7411 S. Oglesby Ave.

I will always associate Uncle Adolph with the physician’s black bag, for his were the days of house calls. One such call was for me, when as a high-school freshman I was expecting the mumps after the gestation period from my brother was over. “This boy doesn’t have the mumps,” he said after a bedside examination. “He has the German measles.”  After three days, the German measles were gone and the mumps arrived, resulting in two weeks of missed school. The children of White Sox, including the sons of shortstop Luis Aparicio (see the personally autographed picture below), were patients on the South Side. My cousin Jim also became a pediatrician and, at his father’s urging took up a specialty; he became one of the world’s foremost pediatric oncologists and directly and indirectly saved the lives of thousands of children.

Luis Aparicio autographed picture

Except for his years in the Medical Corps, Adolph saw the Sox play every year until 2007. It was thus fitting that we were at the August 17, 2006, game vs. Kansas City, when the leadoff men for both teams hit home runs in the first and second innings. The scoreboard later posted this was a first in Major League Baseball history (and it hasn’t happened since). I turned to my uncle and said, “See, all these years you’ve been coming to the ballpark and you still see something new.”

In fact, learning new things is an important part of Adolph’s life. He reads extensively, uses the computer to surf the Internet and sponsors adult education programs at his synagogue. During the previous decade, after Rosalind passed away, he traveled extensively, including river cruises of the Amazon and Danube (a trip to the ancestral city of Iasi, Romania, turned out to be logistically impossible).
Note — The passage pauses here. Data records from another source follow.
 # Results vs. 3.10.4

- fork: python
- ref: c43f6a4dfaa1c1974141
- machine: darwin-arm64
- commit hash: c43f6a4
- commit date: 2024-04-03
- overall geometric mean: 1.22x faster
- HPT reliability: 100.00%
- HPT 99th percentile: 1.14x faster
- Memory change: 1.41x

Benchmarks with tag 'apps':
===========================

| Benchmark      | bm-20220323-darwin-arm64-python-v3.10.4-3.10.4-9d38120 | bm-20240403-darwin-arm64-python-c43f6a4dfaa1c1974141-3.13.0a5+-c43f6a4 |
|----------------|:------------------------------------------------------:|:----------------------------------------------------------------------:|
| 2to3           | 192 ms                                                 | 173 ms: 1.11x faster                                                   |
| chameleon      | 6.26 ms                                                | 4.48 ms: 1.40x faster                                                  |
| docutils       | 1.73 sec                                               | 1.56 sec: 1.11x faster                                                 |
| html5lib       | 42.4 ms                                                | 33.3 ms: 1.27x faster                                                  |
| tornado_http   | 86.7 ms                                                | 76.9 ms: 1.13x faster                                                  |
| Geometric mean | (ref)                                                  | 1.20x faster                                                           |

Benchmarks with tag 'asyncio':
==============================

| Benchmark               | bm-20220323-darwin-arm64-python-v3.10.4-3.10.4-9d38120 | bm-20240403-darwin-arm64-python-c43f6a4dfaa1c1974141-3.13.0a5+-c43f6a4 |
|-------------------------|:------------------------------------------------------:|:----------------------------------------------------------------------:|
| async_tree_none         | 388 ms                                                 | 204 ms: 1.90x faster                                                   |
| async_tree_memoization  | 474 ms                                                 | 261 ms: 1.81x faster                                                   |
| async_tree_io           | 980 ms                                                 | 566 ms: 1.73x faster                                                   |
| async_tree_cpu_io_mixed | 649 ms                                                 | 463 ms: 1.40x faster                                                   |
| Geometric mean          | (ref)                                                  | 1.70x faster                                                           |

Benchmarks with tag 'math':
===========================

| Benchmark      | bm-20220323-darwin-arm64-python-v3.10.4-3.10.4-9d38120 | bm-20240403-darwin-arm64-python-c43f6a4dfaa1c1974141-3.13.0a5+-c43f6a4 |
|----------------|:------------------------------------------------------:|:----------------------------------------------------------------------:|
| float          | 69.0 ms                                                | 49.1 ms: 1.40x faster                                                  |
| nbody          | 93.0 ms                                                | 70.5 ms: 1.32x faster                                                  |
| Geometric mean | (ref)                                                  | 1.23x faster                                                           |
When asked whether he dined at the same group table nightly on the Amazon trip, Adolph replied, “No, those are for the old people.” He still plays an excellent game of bridge and had a regular game, as well as a poker game, until a few years ago.

The past year has been a trying one for Adolph and the family. On June 10, Jim died suddenly while on his annual rafting trip to the Grand Canyon. Although he was a few months short of 63, he seemed so much younger to all of us. His funeral at North Shore Congregation Israel was virtually standing-room-only, and the University of Chicago held a memorial service a month later that featured the first and last time “Sholom Aleichem,” "Rockin’ Robin” and “Take Me Out to the Ballgame” – fitting tributes to Jim – were played on the Rockefeller Chapel organ. (For my take on Jim, please read

With Jim and Adolph, 1988

Adolph has been always quite a Stoic, and he’s weathered this past year about as well as can be imagined. The downside of a long life is remembering those departed: father (1942), mother (1955), brother (1973), wife (1991) and son (2011). He still keeps his sense of humor: I called him after he attended a Sox game last season – almost 90 years to the day of his first game – to ask what he thought of the evening, a 10-2 Sox loss. “It wasn’t a bad game,” he said. “It was a terrible game.” He said he doesn’t think he’ll go to a game this season but perhaps we can arrange at least one visit and a tribute to a most loyal fan.

At Sox Park, July 30, 2011

So it's January 4, 2012, and best wishes to Uncle Adolph on #100. We're happy to be able to celebrate with you.